A conversation about how extreme heat impacts our lives with Jeff Goodell, author of the forthcoming book “The Heat Will Kill You First.”
Heatwaves – often referred to as “silent killers”– are among the deadliest of all natural disasters worldwide. Extreme heat also threatens the systems we rely on every day, from agricultural production to energy provision. 2022 saw India – the world’s second largest wheat producer – ban grain exports as a heatwave stunted crops, while parts of China’s longest river dried up, affecting hydropower and shipping. Europe alone reported over 15,000 heat related deaths.
In his forthcoming book, The Heat Will Kill You First, renowned journalist and author Jeff Goodell explains how extreme heat is radically changing the world and impacting the lives of people everywhere. As part of Perry World House’s 2023 Global Shifts Colloquium, “Living with Extreme Heat: Our Shared Future,” he will talk about the steps countries and communities can take today to cope with tomorrow’s heatwaves, and whether the world can learn to live with extreme heat.

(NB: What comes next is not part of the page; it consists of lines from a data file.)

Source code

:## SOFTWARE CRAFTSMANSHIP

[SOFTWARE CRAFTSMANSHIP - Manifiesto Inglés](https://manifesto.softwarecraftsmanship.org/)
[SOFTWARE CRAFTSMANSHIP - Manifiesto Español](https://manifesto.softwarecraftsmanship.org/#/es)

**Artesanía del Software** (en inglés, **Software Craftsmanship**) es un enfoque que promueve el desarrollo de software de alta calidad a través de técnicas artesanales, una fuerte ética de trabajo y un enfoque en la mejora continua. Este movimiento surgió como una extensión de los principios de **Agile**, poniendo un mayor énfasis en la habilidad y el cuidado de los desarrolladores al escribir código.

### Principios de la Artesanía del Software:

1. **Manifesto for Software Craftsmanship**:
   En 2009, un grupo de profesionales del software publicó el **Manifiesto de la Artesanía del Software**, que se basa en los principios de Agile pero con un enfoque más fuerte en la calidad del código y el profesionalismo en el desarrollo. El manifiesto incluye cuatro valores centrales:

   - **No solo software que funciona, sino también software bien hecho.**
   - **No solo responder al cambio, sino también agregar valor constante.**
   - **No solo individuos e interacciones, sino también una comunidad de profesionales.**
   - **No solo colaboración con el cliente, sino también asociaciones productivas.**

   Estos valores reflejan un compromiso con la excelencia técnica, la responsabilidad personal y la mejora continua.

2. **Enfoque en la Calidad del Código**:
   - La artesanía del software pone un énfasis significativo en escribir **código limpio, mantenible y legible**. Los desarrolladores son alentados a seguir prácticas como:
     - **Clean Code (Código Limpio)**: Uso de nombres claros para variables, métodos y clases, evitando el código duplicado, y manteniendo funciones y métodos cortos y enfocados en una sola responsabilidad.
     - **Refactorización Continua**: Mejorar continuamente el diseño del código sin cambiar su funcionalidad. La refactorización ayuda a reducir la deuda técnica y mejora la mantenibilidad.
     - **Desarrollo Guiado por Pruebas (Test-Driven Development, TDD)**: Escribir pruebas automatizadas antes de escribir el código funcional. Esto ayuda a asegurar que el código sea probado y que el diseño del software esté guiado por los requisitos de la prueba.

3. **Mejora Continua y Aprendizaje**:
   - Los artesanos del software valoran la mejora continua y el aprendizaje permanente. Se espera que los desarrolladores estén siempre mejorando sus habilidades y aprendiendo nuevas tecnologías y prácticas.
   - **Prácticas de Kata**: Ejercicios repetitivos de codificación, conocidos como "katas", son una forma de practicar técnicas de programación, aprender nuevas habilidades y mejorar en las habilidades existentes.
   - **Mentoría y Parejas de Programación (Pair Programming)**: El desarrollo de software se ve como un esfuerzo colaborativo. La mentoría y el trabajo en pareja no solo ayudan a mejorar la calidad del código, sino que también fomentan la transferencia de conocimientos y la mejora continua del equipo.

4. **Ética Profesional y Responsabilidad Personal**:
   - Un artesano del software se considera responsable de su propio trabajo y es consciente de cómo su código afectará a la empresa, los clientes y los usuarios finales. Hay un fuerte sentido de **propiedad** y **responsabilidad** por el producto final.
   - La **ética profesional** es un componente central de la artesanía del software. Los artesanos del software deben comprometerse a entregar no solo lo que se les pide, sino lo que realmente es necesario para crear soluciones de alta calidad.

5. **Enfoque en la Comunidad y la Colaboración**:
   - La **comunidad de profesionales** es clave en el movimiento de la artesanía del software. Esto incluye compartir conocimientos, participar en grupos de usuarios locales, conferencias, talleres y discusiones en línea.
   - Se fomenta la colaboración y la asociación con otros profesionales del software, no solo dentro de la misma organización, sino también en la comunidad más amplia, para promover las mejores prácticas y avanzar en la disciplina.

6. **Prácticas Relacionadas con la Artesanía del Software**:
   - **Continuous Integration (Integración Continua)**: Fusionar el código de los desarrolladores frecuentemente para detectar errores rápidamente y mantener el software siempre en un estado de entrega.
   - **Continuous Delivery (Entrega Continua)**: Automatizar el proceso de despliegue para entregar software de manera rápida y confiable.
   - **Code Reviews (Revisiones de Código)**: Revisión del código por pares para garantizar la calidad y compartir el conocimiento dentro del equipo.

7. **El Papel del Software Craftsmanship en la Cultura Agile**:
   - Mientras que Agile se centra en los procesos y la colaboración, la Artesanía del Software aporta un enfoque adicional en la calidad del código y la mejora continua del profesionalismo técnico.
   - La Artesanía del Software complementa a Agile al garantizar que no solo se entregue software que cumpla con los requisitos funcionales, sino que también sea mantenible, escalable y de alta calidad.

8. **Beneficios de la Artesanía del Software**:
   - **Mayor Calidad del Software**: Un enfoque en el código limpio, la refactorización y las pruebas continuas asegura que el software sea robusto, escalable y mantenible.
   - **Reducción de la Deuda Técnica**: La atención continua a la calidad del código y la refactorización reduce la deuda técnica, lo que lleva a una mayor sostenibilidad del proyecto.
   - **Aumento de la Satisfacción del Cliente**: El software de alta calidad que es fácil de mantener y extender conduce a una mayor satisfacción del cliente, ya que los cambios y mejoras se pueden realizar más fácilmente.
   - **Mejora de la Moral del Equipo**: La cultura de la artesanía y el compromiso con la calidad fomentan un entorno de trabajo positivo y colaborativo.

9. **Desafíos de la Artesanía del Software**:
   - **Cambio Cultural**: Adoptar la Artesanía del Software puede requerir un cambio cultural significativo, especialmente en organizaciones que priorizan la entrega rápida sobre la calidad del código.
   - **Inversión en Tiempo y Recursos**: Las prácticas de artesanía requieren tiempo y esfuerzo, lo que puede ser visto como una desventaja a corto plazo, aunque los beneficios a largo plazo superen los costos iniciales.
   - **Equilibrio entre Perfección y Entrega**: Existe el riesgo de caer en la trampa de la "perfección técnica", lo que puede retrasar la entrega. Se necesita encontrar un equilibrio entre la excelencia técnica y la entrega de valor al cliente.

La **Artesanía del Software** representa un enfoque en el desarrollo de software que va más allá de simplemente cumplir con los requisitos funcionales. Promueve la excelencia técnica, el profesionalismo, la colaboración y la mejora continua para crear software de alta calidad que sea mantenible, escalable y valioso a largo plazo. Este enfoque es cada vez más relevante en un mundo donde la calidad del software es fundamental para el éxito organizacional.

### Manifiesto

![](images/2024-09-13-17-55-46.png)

Perry World House will host a reception for attendees following this discussion. Please indicate whether you wish to attend the reception when registering for this event.
SPEAKER
Jeff Goodell was born and raised in Silicon Valley, where his family has lived for four generations. He has worked as a blackjack dealer, a glazier, a janitor, a bartender, a professional motorcycle racer, an editor at a Russian literary journal, and a technical writer at Apple Computer. Since 1996, Goodell has been a staff writer at Rolling Stone and a frequent contributor to the New York Times Magazine. He is the author of several acclaimed books on tech, energy, and environmental issues, including Big Coal: The Dirty Secret Behind America’s Energy Future; How to Cool the Planet: Geoengineering and the Audacious Quest to Fix Earth’s Climate; and The Water Will Come: Rising Seas, Sinking Cities, and the Remaking of the Civilized World. Goodell was a fellow at New America in 2016 and 2017 and is currently a senior fellow at the Atlantic Council. As a commentator on energy and environmental issues, he has appeared on media outlets including NPR, MSNBC, CNN, ABC, and Fox. He was awarded a 2020 Guggenheim Fellowship in General Nonfiction. Goodell has a BA from the University of California, Berkeley and an MFA from Columbia University. His forthcoming book, The Heat Will Kill You First, will be available in July.
MODERATOR
Journalist Faye Flam has been from the rocky fringes of Greenland to the mountaintops of Haiti to the South Pole to capture stories about science and the natural world. She earned a degree in geophysics from the California Institute of Technology, where she learned about global warming and the need to explain the threat to the general public. She started her science journalism career as an intern for The Economist before becoming a staff writer for Science Magazine covering particle physics and cosmology. Her desire to reach the wider public brought her to the Philadelphia Inquirer where she covered science and created a weekly column about evolution. Flam is currently a columnist for Bloomberg Opinion, where she is able to add critical evaluation and context to scientific advances. In 2020 she won a Pulliam fellowship from the Society for Professional Journalists, which came with a grant she used to create a podcast called Follow the Science. The weekly episodes examined the pandemic and posed questions about what to believe in a world where so much that is labelled “science” is either pseudoscientific, fraudulent, distorted by the media or just plain wrong.
COVID-19 GUIDELINES
Perry World House is following the University of Pennsylvania’s COVID-19 guidelines. In-person access to our hybrid events is now open to the public as well as the Penn community.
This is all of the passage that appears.